Exploring Biomarkers for Noise-Induced Hearing Loss through Mitochondrial DNA Methylation Analysis

Dianpeng Wang^1,2*Caiping Li²Liuwei Shi^1,3Dafeng Lin¹Shaofan Weng¹Xiangli Yang¹Peimao Li¹Zhimin Zhang¹Wen Zhang¹Yan Guo¹Guangtao Yang¹Zhenlie Huang^2*Naixing Zhang^1*

• ¹Shenzhen Prevention and Treatment Center for Occupational Diseases,China, Shenzhen, China
• ²Southern Medical University, Guangzhou, Guangdong, China
• ³Jilin University, Changchun, Hebei Province, China

Objective Noise-induced hearing loss (NIHL), resulting from occupational noise exposure, is a significant health concern with considerable economic and social implications. It is the most commonly reported occupational disease in developing countries.
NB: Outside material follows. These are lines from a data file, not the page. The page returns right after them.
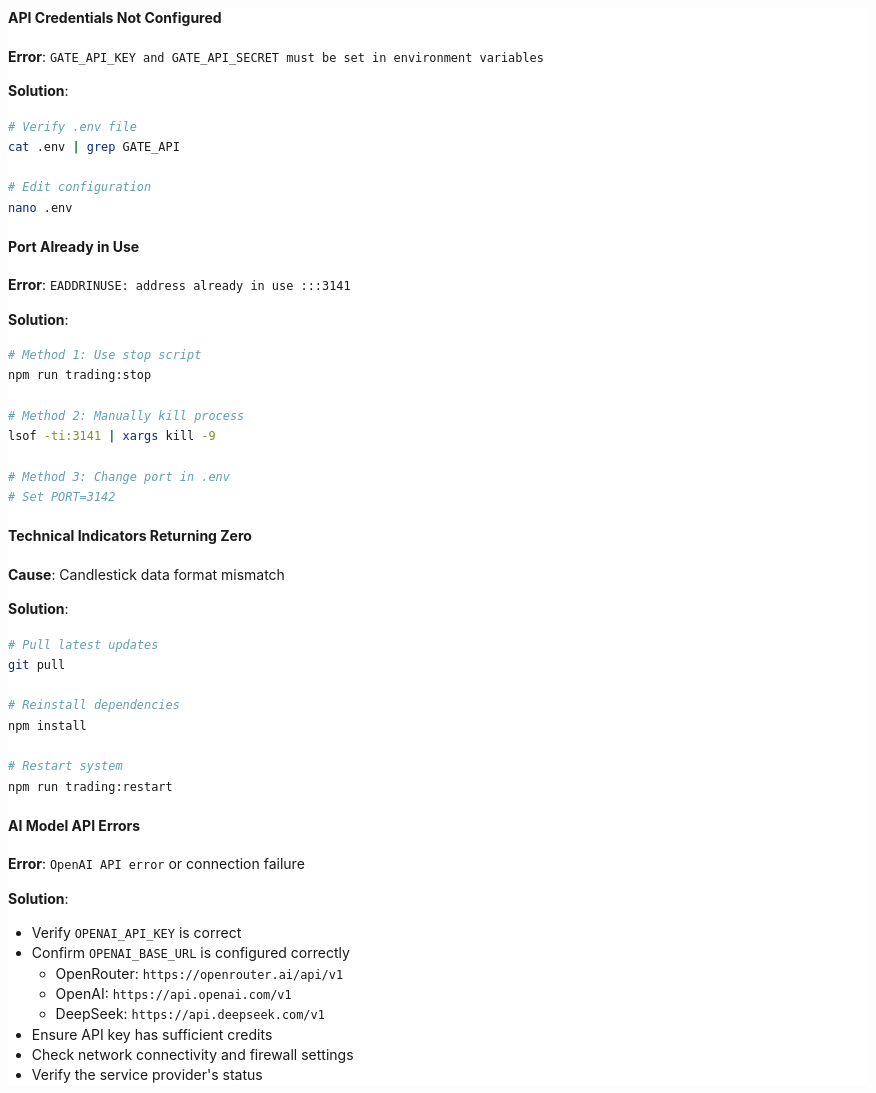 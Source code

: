 #### API Credentials Not Configured

**Error**: `GATE_API_KEY and GATE_API_SECRET must be set in environment variables`

**Solution**:
```bash
# Verify .env file
cat .env | grep GATE_API

# Edit configuration
nano .env
```

#### Port Already in Use

**Error**: `EADDRINUSE: address already in use :::3141`

**Solution**:
```bash
# Method 1: Use stop script
npm run trading:stop

# Method 2: Manually kill process
lsof -ti:3141 | xargs kill -9

# Method 3: Change port in .env
# Set PORT=3142
```

#### Technical Indicators Returning Zero

**Cause**: Candlestick data format mismatch

**Solution**:
```bash
# Pull latest updates
git pull

# Reinstall dependencies
npm install

# Restart system
npm run trading:restart
```

#### AI Model API Errors

**Error**: `OpenAI API error` or connection failure

**Solution**:
- Verify `OPENAI_API_KEY` is correct
- Confirm `OPENAI_BASE_URL` is configured correctly
  - OpenRouter: `https://openrouter.ai/api/v1`
  - OpenAI: `https://api.openai.com/v1`
  - DeepSeek: `https://api.deepseek.com/v1`
- Ensure API key has sufficient credits
- Check network connectivity and firewall settings
- Verify the service provider's status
Noise causes cochlear cell damage by inducing mitochondrial oxidative stress elevating reactive oxygen species (ROS), ultimately leading to cell apoptosis.This study explores the impact of noise-induced oxidative stress on mitochondrial DNA methylation and aims to identify potential molecular biomarkers for NIHL.This study included 40 cases of NIHL and 40 controls. Mitochondrial genome-wide methylation sequencing was performed using a targeted region approach with bisulfite multiplex PCR capture technology and high-depth next-generation sequencing (NGS).The analysis revealed significant differences in methylation levels at 53 sites within mitochondrial genes, including 12S_rRNA, 16S_rRNA, tRNA-Ile, ND2, tRNA-Trp, CO1, CO2, ATP6, and CYB, with lower methylation levels observed in the case group compared to controls. In contrast, methylation levels at 31 sites, including 12S_rRNA, tRNA-Val, 16S_rRNA, CO1, CO3, ND3, tRNA-Arg, ND4, and ND5, were significantly higher in the case group. Receiver Operating Characteristic (ROC) curve analysis showed that the CYB gene had an area under the curve (AUC) of 0.807, with high sensitivity (0.90) and reasonable specificity (0.70).